◆ **PROBLEM TO WORK ON**
In the material below, how many lines include the string "frac"? Answer with the number and nothing else.

◆ **DATASET EXCERPTS**
--- --- ---

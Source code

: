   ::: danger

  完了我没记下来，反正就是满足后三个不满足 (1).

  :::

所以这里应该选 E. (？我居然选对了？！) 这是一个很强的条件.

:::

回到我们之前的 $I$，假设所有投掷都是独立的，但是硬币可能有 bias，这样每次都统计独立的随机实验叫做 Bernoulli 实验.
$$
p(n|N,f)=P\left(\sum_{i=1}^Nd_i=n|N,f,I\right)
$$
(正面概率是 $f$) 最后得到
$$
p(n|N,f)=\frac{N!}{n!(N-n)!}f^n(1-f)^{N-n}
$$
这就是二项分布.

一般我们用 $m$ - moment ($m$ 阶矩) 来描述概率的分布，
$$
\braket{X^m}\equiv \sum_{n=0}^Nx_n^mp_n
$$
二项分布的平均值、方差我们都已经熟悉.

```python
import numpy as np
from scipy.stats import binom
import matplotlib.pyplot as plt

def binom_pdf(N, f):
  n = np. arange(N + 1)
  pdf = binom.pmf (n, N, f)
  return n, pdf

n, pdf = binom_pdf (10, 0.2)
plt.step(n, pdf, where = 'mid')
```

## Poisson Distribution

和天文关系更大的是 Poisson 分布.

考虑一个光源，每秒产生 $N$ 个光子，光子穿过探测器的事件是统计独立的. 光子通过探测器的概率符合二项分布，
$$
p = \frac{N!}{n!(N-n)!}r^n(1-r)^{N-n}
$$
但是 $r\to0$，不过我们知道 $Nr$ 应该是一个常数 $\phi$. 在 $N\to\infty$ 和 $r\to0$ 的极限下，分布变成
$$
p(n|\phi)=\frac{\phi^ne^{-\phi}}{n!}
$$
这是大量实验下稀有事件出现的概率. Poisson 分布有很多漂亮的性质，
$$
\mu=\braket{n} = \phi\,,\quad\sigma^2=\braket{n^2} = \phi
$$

--- --- ---

◆ **OUTPUT OF THE EXERCISE**
3